Please retype the data below in full.

▶ _Stored records_:
========================
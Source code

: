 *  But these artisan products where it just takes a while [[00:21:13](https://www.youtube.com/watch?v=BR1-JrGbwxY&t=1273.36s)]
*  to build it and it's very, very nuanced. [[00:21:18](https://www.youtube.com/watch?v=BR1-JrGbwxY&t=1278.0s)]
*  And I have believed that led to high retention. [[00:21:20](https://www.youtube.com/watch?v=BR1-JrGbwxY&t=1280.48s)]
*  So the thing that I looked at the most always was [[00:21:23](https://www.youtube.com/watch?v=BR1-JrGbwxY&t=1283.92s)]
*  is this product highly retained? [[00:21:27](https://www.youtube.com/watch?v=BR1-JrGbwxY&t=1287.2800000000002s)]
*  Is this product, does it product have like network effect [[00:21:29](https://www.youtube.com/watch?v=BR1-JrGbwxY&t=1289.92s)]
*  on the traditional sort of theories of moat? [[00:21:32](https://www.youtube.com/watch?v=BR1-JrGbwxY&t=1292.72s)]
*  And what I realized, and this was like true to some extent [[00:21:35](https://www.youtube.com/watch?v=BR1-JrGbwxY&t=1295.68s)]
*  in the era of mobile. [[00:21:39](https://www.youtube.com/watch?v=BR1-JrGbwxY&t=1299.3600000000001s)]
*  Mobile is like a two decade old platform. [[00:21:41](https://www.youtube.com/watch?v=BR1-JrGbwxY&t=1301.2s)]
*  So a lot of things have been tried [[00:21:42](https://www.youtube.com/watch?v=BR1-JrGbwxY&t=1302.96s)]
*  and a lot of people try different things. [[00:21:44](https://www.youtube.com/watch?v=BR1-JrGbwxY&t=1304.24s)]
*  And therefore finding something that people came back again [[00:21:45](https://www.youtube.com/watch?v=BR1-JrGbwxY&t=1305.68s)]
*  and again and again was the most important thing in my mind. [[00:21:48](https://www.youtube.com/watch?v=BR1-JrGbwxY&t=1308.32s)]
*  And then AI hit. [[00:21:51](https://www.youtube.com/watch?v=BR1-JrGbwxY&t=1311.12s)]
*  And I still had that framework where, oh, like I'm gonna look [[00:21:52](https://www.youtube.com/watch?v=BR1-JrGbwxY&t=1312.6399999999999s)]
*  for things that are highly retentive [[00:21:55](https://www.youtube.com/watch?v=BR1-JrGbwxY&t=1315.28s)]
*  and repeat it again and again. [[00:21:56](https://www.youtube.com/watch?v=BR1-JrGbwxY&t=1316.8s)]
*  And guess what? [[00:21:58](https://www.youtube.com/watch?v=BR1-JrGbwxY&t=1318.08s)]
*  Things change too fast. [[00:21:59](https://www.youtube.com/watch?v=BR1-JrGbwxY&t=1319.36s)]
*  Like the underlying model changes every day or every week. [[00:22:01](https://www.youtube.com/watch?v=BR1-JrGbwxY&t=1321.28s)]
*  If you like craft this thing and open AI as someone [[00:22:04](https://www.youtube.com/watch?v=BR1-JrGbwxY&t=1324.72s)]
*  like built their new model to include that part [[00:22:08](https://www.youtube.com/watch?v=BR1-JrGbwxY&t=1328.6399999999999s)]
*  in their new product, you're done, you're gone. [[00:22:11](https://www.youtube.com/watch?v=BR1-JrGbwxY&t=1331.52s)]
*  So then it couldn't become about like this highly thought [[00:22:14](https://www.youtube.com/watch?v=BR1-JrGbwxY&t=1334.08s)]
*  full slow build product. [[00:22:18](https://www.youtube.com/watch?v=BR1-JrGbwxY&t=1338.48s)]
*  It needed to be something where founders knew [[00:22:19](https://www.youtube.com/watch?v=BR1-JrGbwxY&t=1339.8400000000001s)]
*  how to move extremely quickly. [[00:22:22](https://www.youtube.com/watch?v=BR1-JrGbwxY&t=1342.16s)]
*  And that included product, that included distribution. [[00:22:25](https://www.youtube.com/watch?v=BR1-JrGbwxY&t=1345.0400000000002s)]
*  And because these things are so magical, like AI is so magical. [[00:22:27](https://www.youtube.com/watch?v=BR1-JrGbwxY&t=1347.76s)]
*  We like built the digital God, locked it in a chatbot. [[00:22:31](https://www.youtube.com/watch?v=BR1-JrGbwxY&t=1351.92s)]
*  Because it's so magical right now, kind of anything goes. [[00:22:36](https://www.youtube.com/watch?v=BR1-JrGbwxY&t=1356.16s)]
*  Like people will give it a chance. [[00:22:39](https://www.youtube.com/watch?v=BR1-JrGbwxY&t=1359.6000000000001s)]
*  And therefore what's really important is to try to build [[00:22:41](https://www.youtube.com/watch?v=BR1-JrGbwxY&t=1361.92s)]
========================
▶ _Solved problem_:
Source code

: *  But these artisan products where it just takes a while [[00:21:13](https://www.youtube.com/watch?v=BR1-JrGbwxY&t=1273.36s)]
*  to build it and it's very, very nuanced. [[00:21:18](https://www.youtube.com/watch?v=BR1-JrGbwxY&t=1278.0s)]
*  And I have believed that led to high retention. [[00:21:20](https://www.youtube.com/watch?v=BR1-JrGbwxY&t=1280.48s)]
*  So the thing that I looked at the most always was [[00:21:23](https://www.youtube.com/watch?v=BR1-JrGbwxY&t=1283.92s)]
*  is this product highly retained? [[00:21:27](https://www.youtube.com/watch?v=BR1-JrGbwxY&t=1287.2800000000002s)]
*  Is this product, does it product have like network effect [[00:21:29](https://www.youtube.com/watch?v=BR1-JrGbwxY&t=1289.92s)]
*  on the traditional sort of theories of moat? [[00:21:32](https://www.youtube.com/watch?v=BR1-JrGbwxY&t=1292.72s)]
*  And what I realized, and this was like true to some extent [[00:21:35](https://www.youtube.com/watch?v=BR1-JrGbwxY&t=1295.68s)]
*  in the era of mobile. [[00:21:39](https://www.youtube.com/watch?v=BR1-JrGbwxY&t=1299.3600000000001s)]
*  Mobile is like a two decade old platform. [[00:21:41](https://www.youtube.com/watch?v=BR1-JrGbwxY&t=1301.2s)]
*  So a lot of things have been tried [[00:21:42](https://www.youtube.com/watch?v=BR1-JrGbwxY&t=1302.96s)]
*  and a lot of people try different things. [[00:21:44](https://www.youtube.com/watch?v=BR1-JrGbwxY&t=1304.24s)]
*  And therefore finding something that people came back again [[00:21:45](https://www.youtube.com/watch?v=BR1-JrGbwxY&t=1305.68s)]
*  and again and again was the most important thing in my mind. [[00:21:48](https://www.youtube.com/watch?v=BR1-JrGbwxY&t=1308.32s)]
*  And then AI hit. [[00:21:51](https://www.youtube.com/watch?v=BR1-JrGbwxY&t=1311.12s)]
*  And I still had that framework where, oh, like I'm gonna look [[00:21:52](https://www.youtube.com/watch?v=BR1-JrGbwxY&t=1312.6399999999999s)]
*  for things that are highly retentive [[00:21:55](https://www.youtube.com/watch?v=BR1-JrGbwxY&t=1315.28s)]
*  and repeat it again and again. [[00:21:56](https://www.youtube.com/watch?v=BR1-JrGbwxY&t=1316.8s)]
*  And guess what? [[00:21:58](https://www.youtube.com/watch?v=BR1-JrGbwxY&t=1318.08s)]
*  Things change too fast. [[00:21:59](https://www.youtube.com/watch?v=BR1-JrGbwxY&t=1319.36s)]
*  Like the underlying model changes every day or every week. [[00:22:01](https://www.youtube.com/watch?v=BR1-JrGbwxY&t=1321.28s)]
*  If you like craft this thing and open AI as someone [[00:22:04](https://www.youtube.com/watch?v=BR1-JrGbwxY&t=1324.72s)]
*  like built their new model to include that part [[00:22:08](https://www.youtube.com/watch?v=BR1-JrGbwxY&t=1328.6399999999999s)]
*  in their new product, you're done, you're gone. [[00:22:11](https://www.youtube.com/watch?v=BR1-JrGbwxY&t=1331.52s)]
*  So then it couldn't become about like this highly thought [[00:22:14](https://www.youtube.com/watch?v=BR1-JrGbwxY&t=1334.08s)]
*  full slow build product. [[00:22:18](https://www.youtube.com/watch?v=BR1-JrGbwxY&t=1338.48s)]
*  It needed to be something where founders knew [[00:22:19](https://www.youtube.com/watch?v=BR1-JrGbwxY&t=1339.8400000000001s)]
*  how to move extremely quickly. [[00:22:22](https://www.youtube.com/watch?v=BR1-JrGbwxY&t=1342.16s)]
*  And that included product, that included distribution. [[00:22:25](https://www.youtube.com/watch?v=BR1-JrGbwxY&t=1345.0400000000002s)]
*  And because these things are so magical, like AI is so magical. [[00:22:27](https://www.youtube.com/watch?v=BR1-JrGbwxY&t=1347.76s)]
*  We like built the digital God, locked it in a chatbot. [[00:22:31](https://www.youtube.com/watch?v=BR1-JrGbwxY&t=1351.92s)]
*  Because it's so magical right now, kind of anything goes. [[00:22:36](https://www.youtube.com/watch?v=BR1-JrGbwxY&t=1356.16s)]
*  Like people will give it a chance. [[00:22:39](https://www.youtube.com/watch?v=BR1-JrGbwxY&t=1359.6000000000001s)]
*  And therefore what's really important is to try to build [[00:22:41](https://www.youtube.com/watch?v=BR1-JrGbwxY&t=1361.92s)]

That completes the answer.